[Material to process — start]
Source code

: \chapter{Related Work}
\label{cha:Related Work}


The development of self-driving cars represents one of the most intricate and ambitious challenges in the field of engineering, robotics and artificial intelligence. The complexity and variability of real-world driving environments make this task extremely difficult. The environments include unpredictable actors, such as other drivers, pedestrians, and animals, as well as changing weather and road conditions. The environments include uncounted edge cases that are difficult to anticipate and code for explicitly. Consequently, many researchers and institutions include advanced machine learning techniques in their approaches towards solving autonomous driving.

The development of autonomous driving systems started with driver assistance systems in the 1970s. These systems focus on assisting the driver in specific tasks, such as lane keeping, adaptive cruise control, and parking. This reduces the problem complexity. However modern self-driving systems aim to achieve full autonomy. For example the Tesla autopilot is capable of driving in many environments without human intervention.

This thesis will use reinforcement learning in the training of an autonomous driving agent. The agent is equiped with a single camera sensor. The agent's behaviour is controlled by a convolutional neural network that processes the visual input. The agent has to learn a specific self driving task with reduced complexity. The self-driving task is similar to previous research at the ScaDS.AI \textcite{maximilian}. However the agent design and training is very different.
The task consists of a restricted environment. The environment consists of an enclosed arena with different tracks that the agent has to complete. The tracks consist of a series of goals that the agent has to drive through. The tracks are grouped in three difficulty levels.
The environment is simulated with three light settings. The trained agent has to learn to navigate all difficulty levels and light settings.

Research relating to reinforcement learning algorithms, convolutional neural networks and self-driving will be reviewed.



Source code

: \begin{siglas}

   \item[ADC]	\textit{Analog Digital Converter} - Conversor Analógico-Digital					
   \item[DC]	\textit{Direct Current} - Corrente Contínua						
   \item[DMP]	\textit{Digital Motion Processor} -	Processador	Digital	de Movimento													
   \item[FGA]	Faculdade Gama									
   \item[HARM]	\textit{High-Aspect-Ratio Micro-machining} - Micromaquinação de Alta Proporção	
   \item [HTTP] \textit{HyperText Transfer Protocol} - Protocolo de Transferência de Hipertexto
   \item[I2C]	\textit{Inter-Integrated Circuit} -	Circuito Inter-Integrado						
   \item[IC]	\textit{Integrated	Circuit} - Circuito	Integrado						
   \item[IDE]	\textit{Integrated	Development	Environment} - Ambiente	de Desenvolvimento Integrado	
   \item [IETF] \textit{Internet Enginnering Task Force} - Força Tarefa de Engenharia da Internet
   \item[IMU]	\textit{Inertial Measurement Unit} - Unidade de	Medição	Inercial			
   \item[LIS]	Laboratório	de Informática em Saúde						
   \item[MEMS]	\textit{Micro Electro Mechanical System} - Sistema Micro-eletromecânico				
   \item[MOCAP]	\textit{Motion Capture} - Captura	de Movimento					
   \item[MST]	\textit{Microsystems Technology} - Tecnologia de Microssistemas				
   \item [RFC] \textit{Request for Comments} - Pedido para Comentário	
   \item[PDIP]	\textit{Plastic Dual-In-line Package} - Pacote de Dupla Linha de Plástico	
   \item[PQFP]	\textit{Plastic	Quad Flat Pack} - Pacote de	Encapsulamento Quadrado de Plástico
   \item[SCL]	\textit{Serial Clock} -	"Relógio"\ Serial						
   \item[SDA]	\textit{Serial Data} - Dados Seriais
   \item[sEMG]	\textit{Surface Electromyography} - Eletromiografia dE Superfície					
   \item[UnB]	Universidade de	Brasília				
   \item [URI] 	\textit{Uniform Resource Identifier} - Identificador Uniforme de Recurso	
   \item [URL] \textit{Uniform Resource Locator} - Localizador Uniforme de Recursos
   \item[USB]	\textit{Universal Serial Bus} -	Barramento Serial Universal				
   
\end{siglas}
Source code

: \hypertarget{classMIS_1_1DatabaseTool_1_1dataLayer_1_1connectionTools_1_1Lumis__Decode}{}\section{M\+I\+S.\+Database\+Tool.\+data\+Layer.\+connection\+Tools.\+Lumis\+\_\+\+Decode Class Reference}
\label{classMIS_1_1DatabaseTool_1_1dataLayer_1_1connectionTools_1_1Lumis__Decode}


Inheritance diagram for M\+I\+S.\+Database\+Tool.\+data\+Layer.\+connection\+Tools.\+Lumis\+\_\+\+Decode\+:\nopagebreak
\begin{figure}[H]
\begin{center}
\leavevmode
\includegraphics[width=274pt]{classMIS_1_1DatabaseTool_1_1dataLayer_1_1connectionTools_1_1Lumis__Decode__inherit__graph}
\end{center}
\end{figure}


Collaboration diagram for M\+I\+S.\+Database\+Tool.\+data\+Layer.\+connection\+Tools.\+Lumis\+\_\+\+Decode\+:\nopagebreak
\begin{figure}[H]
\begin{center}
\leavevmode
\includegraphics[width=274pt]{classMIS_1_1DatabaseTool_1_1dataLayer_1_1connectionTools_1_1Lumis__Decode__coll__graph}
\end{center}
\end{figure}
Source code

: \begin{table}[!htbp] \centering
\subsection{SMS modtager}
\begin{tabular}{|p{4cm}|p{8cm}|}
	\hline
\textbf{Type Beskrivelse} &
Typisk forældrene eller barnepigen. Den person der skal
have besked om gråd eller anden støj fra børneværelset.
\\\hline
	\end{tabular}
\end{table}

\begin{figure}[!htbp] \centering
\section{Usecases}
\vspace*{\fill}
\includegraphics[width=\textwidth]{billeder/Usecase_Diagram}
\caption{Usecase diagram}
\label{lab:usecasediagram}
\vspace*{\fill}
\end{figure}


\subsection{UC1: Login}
[Material to process — finish]
• _Task requirements_
For each line in the data above that contains the string "eller", extract the line.

• _Response for this exercise_
Typisk forældrene eller barnepigen. Den person der skal
have besked om gråd eller anden støj fra børneværelset.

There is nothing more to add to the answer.